= Music Appreciation Hour =

Music Appreciation Hour was a National Broadcasting Company radio series that offered lectures on classical music aimed at students. The show was part of a broader mid-20th-century movement to popularize serious music. From 1928 to 1942, orchestra conductor Walter Damrosch hosted the show.

Radio Guide (March 18, 1939) commented:
In this music workshop Dr. Walter Damrosch analyzes types of compositions, illustrates functions and effects of instruments, reviews and compares the works of outstanding composers to promote an enjoyment of good music through an understanding of it.

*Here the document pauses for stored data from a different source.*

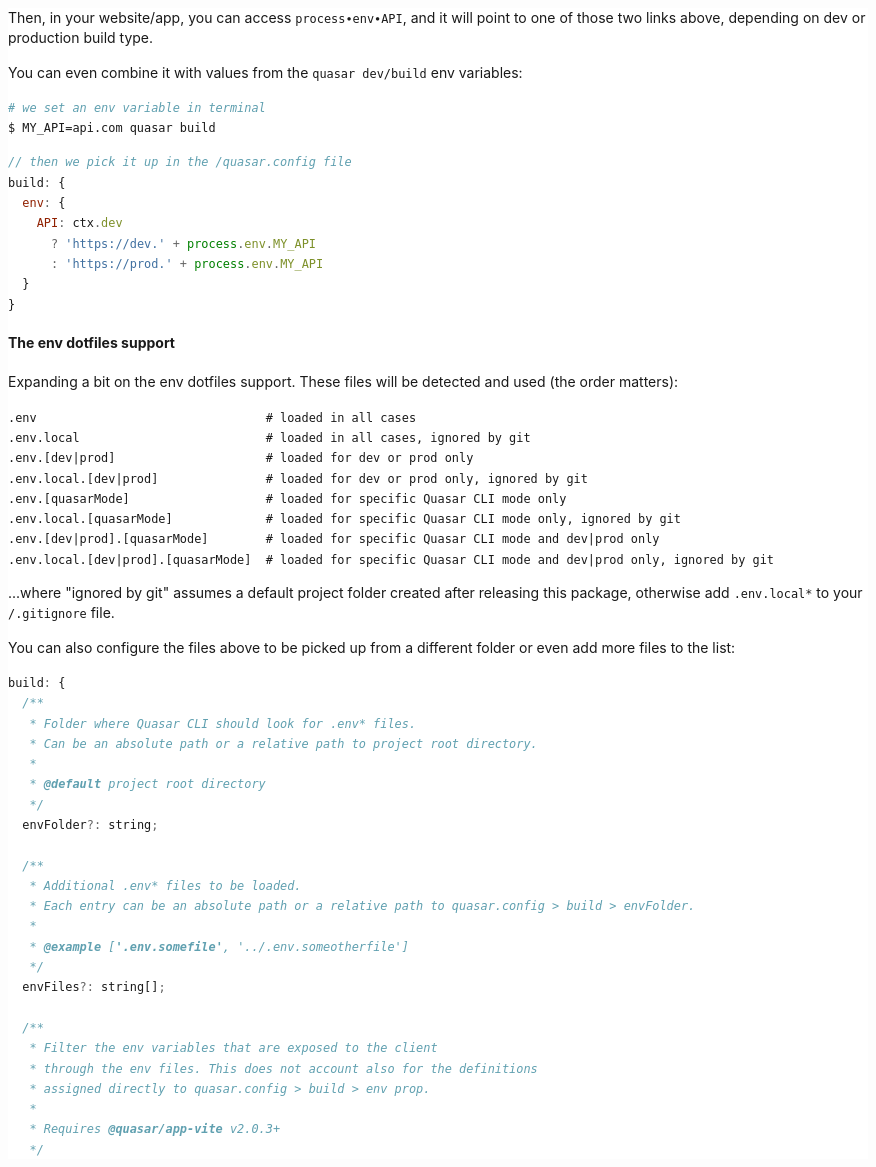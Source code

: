 Then, in your website/app, you can access `process∙env∙API`, and it will point to one of those two links above, depending on dev or production build type.

You can even combine it with values from the `quasar dev/build` env variables:

```bash
# we set an env variable in terminal
$ MY_API=api.com quasar build
```

```js /quasar.config file
// then we pick it up in the /quasar.config file
build: {
  env: {
    API: ctx.dev
      ? 'https://dev.' + process.env.MY_API
      : 'https://prod.' + process.env.MY_API
  }
}
```

#### The env dotfiles support

Expanding a bit on the env dotfiles support. These files will be detected and used (the order matters):

```
.env                                # loaded in all cases
.env.local                          # loaded in all cases, ignored by git
.env.[dev|prod]                     # loaded for dev or prod only
.env.local.[dev|prod]               # loaded for dev or prod only, ignored by git
.env.[quasarMode]                   # loaded for specific Quasar CLI mode only
.env.local.[quasarMode]             # loaded for specific Quasar CLI mode only, ignored by git
.env.[dev|prod].[quasarMode]        # loaded for specific Quasar CLI mode and dev|prod only
.env.local.[dev|prod].[quasarMode]  # loaded for specific Quasar CLI mode and dev|prod only, ignored by git
```

...where "ignored by git" assumes a default project folder created after releasing this package, otherwise add `.env.local*` to your `/.gitignore` file.

You can also configure the files above to be picked up from a different folder or even add more files to the list:

```js /quasar.config file
build: {
  /**
   * Folder where Quasar CLI should look for .env* files.
   * Can be an absolute path or a relative path to project root directory.
   *
   * @default project root directory
   */
  envFolder?: string;

  /**
   * Additional .env* files to be loaded.
   * Each entry can be an absolute path or a relative path to quasar.config > build > envFolder.
   *
   * @example ['.env.somefile', '../.env.someotherfile']
   */
  envFiles?: string[];

  /**
   * Filter the env variables that are exposed to the client
   * through the env files. This does not account also for the definitions
   * assigned directly to quasar.config > build > env prop.
   *
   * Requires @quasar/app-vite v2.0.3+
   */
```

Except for the West Coast, Music Appreciation Hour was broadcast during school hours, and NBC provided teachers with supplementary materials. It also aired on Saturdays; in Nashville, Tennessee, local NBC affiliate WSM aired the program immediately before its weekly barn dance broadcast. A comment from Damrosch on a 1928 broadcast about there being no room in the classics for realism prompted host George D. Hay to comment how much the barn dance contrasted with the classics: as opposed to grand opera, Hay's program presented the Grand Ole Opry, thus offhandedly giving that program the name it has held for nine decades since.

==Sources==
- Joseph Horowitz, Understanding Toscanini—How He Became an American Culture–God and Helped Create a New Audience for Old Music (Knopf, 1987)
- Theodor W. Adorno, "Analytical Study of the NBC 'Music Appreciation Hour.'" Unpublished manuscript. 1938-40. The Musical Quarterly 78:2 (Summer 1994): 325-377.